WORK ITEM »
Retype each line of the data below exactly, beginning with the first and ending with the one that contains "attacks bj ∈ R[d]". Pictures do not belong in the copy.

DATA LISTING »
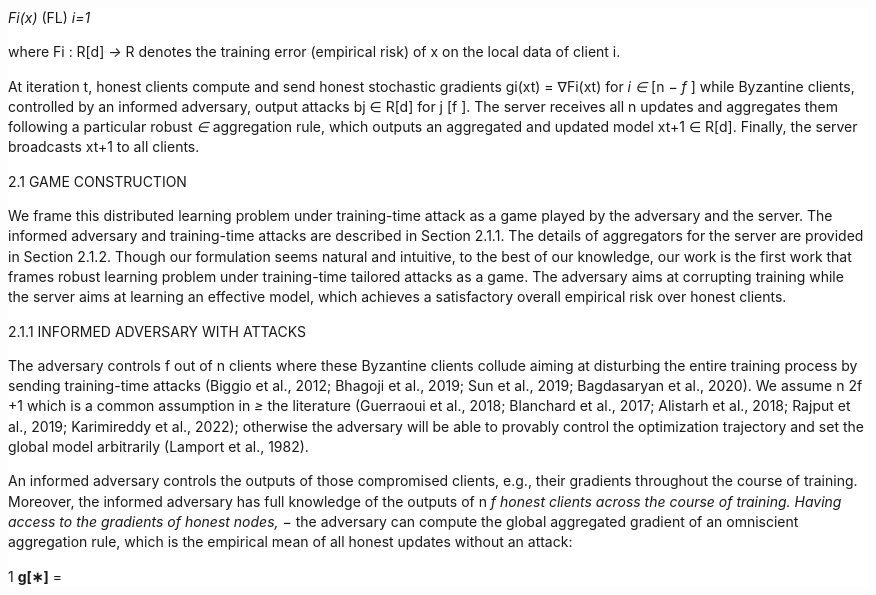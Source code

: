 _Fi(x)_ (FL)
_i=1_


where Fi : R[d] _→_ R denotes the training error (empirical risk) of x on the local data of client i.

At iteration t, honest clients compute and send honest stochastic gradients gi(xt) = ∇Fi(xt) for
_i ∈_ [n − _f_ ] while Byzantine clients, controlled by an informed adversary, output attacks bj ∈ R[d]
for j [f ]. The server receives all n updates and aggregates them following a particular robust
_∈_
aggregation rule, which outputs an aggregated and updated model xt+1 ∈ R[d]. Finally, the server
broadcasts xt+1 to all clients.

2.1 GAME CONSTRUCTION

We frame this distributed learning problem under training-time attack as a game played by the adversary and the server. The informed adversary and training-time attacks are described in Section 2.1.1.
The details of aggregators for the server are provided in Section 2.1.2. Though our formulation seems
natural and intuitive, to the best of our knowledge, our work is the first work that frames robust
learning problem under training-time tailored attacks as a game. The adversary aims at corrupting
training while the server aims at learning an effective model, which achieves a satisfactory overall
empirical risk over honest clients.

2.1.1 INFORMED ADVERSARY WITH ATTACKS

The adversary controls f out of n clients where these Byzantine clients collude aiming at disturbing
the entire training process by sending training-time attacks (Biggio et al., 2012; Bhagoji et al., 2019;
Sun et al., 2019; Bagdasaryan et al., 2020). We assume n 2f +1 which is a common assumption in
_≥_
the literature (Guerraoui et al., 2018; Blanchard et al., 2017; Alistarh et al., 2018; Rajput et al., 2019;
Karimireddy et al., 2022); otherwise the adversary will be able to provably control the optimization
trajectory and set the global model arbitrarily (Lamport et al., 1982).

An informed adversary controls the outputs of those compromised clients, e.g., their gradients
throughout the course of training. Moreover, the informed adversary has full knowledge of the outputs
of n _f honest clients across the course of training. Having access to the gradients of honest nodes,_
_−_
the adversary can compute the global aggregated gradient of an omniscient aggregation rule, which is
the empirical mean of all honest updates without an attack:


1
**g[∗]** =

TASK ANSWER »
Source code

: _Fi(x)_ (FL)
_i=1_


where Fi : R[d] _→_ R denotes the training error (empirical risk) of x on the local data of client i.

At iteration t, honest clients compute and send honest stochastic gradients gi(xt) = ∇Fi(xt) for
_i ∈_ [n − _f_ ] while Byzantine clients, controlled by an informed adversary, output attacks bj ∈ R[d]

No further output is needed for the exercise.